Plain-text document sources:
···

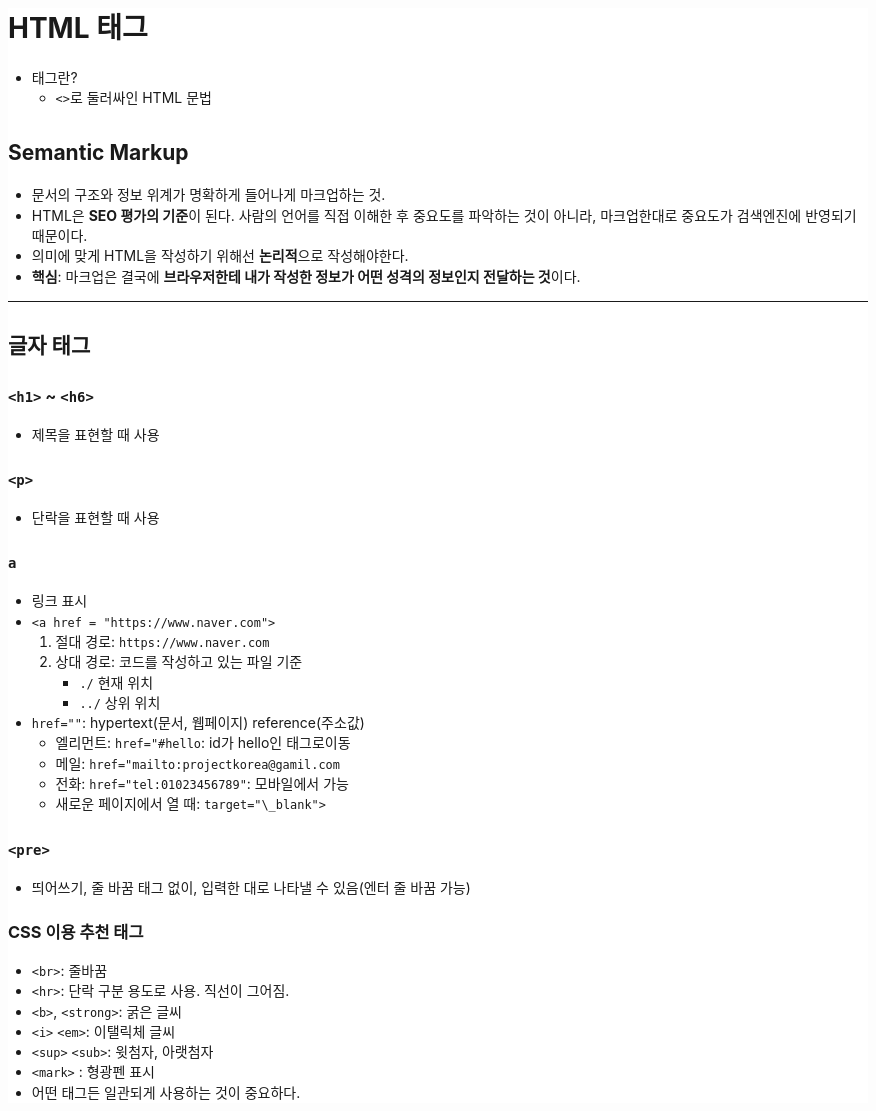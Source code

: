 # HTML 태그

- 태그란?
  - `<>`로 둘러싸인 HTML 문법

## Semantic Markup
- 문서의 구조와 정보 위계가 명확하게 들어나게 마크업하는 것.
- HTML은 **SEO 평가의 기준**이 된다. 사람의 언어를 직접 이해한 후 중요도를 파악하는 것이 아니라, 마크업한대로 중요도가 검색엔진에 반영되기 때문이다.
-  의미에 맞게 HTML을 작성하기 위해선 **논리적**으로 작성해야한다.
-  **핵심**: 마크업은 결국에 **브라우저한테 내가 작성한 정보가 어떤 성격의 정보인지 전달하는 것**이다.



---

## 글자 태그


### `<h1>` ~ `<h6>`
   - 제목을 표현할 때 사용

### `<p>`
  - 단락을 표현할 때 사용


### `a` 
  - 링크 표시
  - `<a href = "https://www.naver.com">`
    1) 절대 경로: `https://www.naver.com`
    2) 상대 경로: 코드를 작성하고 있는 파일 기준 
       - `./` 현재 위치
       - `../` 상위 위치
   - `href=""`: hypertext(문서, 웹페이지) reference(주소값)
     -   엘리먼트: `href="#hello`: id가 hello인 태그로이동
     -   메일: `href="mailto:projectkorea@gamil.com`
     -   전화: `href="tel:01023456789"`: 모바일에서 가능
     -   새로운 페이지에서 열 때: `target="\_blank">`


### `<pre>`
   - 띄어쓰기, 줄 바꿈 태그 없이, 입력한 대로 나타낼 수 있음(엔터 줄 바꿈 가능)


### CSS 이용 추천 태그
  - `<br>`: 줄바꿈
  - `<hr>`: 단락 구분 용도로 사용. 직선이 그어짐.
  - `<b>`, `<strong>`: 굵은 글씨 
  - `<i>` `<em>`: 이탤릭체 글씨
  - `<sup>` `<sub>`: 윗첨자, 아랫첨자
  - `<mark>` : 형광펜 표시
  -   어떤 태그든 일관되게 사용하는 것이 중요하다.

···

Instructions to follow —
Among the lines above, which ones hold the string "https"? Show them.

Result of this exercise —
  - `<a href = "https://www.naver.com">`
    1) 절대 경로: `https://www.naver.com`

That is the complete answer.